The clash of a few blows at those distorted rhythms changed her view of how combat could be shaped—not just by skill or strength, but by misdirection at the level of intention. She was defeated with dignity, but left with awe and newfound questions about the very flow of battle.
<<<< o >>>>
Later that evening, Gorō sat alone in a small garden pavilion near the tower, watching the silver mist swirl over still water. He rested his sword across his lap, though the duel was long over. His thoughts, however, lingered.
He had trained many swordsmen. He had fought beside Takama in war, and mentored Lord Akio in peace. But this girl—this Hinata—had startled something deep in him. She fought without breath styles, without brute force, and yet had forced him to adapt more than most seasoned warriors. What struck him most, in retrospect, was that he too had fought her without using his own breathing techniques—relying instead on pure swordsmanship. It had been an unspoken agreement, a duel of fundamentals. And it had shaken him.
"She does not fight with her body," he murmured, half to himself. "She fights with her soul. A blind girl who sees without eyes—her spirit guides her blade. If she grows further, if she learns more… she could become terrifying in battle."
He closed his eyes, remembering Akio's final lesson. The boy had been clever, brave—but never unpredictable. Hinata was different. A mirror reflecting something new.
Footsteps approached. Michel, quiet and composed, joined him, settling beside him without a word.
"She surprised you," the old librarian said calmly.
Gorō nodded. "I didn't fight a child. I fought a truth I wasn't ready to face."
Michel only smiled, his eyes distant. "That's the nature of this place. It doesn't show us what we expect—it shows us what we've forgotten."
He chuckled softly, then added, "You have to admit it—these new generations are leaving us and our old bones behind. Fortunately, you still have plenty to teach these vigorous youngsters."
Gorō smirked. "You wish. A few more encounters like this and I won't be able to move at all."

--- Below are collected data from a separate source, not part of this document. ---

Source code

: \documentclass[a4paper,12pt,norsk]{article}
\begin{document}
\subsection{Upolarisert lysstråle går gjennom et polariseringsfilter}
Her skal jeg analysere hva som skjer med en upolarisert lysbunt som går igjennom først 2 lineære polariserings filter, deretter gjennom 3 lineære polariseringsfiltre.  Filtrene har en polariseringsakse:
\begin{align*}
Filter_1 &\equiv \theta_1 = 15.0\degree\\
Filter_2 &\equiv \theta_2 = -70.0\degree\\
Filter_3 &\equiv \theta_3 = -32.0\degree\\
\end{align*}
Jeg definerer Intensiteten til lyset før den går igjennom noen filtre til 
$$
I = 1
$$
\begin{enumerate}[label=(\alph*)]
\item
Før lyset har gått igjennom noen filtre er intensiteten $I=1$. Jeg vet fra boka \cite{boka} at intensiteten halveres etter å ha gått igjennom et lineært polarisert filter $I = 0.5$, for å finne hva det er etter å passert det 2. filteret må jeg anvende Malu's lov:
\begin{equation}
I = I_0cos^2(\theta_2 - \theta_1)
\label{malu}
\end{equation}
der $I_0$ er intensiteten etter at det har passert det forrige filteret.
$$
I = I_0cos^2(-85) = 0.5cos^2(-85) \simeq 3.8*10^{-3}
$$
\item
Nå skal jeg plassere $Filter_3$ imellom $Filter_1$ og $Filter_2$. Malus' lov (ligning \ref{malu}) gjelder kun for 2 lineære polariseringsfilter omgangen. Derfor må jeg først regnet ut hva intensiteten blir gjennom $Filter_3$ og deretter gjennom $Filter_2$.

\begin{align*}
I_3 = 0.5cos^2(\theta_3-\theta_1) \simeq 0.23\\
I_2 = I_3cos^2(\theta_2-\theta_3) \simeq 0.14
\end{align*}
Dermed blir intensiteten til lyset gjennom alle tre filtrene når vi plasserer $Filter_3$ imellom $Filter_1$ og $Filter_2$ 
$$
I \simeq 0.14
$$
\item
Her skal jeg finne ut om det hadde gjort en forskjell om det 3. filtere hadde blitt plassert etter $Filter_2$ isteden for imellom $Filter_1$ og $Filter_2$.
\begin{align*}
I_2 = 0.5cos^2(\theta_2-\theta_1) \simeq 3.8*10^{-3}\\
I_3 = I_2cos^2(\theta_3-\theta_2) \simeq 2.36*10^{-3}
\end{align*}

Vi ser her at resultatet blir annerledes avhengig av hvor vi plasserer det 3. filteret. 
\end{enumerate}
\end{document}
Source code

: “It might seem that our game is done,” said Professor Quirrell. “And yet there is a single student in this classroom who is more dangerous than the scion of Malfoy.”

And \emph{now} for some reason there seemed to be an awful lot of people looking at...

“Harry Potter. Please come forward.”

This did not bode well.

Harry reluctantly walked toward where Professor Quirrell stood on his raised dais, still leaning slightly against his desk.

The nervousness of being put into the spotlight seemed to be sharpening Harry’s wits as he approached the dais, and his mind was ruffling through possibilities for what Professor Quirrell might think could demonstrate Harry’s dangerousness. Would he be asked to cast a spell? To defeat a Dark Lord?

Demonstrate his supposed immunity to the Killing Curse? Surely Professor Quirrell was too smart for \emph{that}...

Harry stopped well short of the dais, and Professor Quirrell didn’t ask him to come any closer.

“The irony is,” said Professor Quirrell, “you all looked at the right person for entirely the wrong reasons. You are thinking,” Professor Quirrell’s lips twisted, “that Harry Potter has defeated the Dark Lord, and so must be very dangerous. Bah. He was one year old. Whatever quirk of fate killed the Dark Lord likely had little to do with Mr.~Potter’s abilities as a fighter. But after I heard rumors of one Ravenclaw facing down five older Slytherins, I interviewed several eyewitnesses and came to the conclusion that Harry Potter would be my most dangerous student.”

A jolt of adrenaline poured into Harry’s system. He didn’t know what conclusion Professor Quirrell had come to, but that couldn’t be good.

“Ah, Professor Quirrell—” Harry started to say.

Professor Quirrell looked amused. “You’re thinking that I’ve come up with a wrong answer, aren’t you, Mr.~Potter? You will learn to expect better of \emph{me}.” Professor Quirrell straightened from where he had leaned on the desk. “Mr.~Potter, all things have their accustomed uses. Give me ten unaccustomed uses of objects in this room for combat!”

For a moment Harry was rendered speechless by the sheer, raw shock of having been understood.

Both men burst into laughter, the sound echoing through the silver mist like a memory of warmth.
<<<< o >>>>
Hinata remained in the dueling hall long after Gorō had gone. The silence allowed her nerves to settle. Her limbs still trembled slightly, but her breath was even. She walked slowly toward the edge of the open terrace, letting the moonlight wash over her.
She whispered to herself, "Posture is presence. Voice is power. Grace, even in fear," repeating the words Maeko had drilled into her. They had carried her tonight.
Below, she could hear distant laughter. She thought about the future guests. More would come. That thought warmed her heart.
She looked at her exhausted reflection in the glass of water that reflected it and smiled faintly. "I lost… but I learned. That's enough for now."
<<<< o >>>>
As nights passed, more samurai arrived. Then, the young apprentices. All guided by Hinata into the Silver World. Some were skeptical. Others, fervent. But all changed after their visits.
Meanwhile, Takama had departed for the capital to report to his cousin, the Daimyō. At his side, a pale and silent man: Kabuto Yakushi. Orochimaru's agent.
The winter winds would bring more than just snow.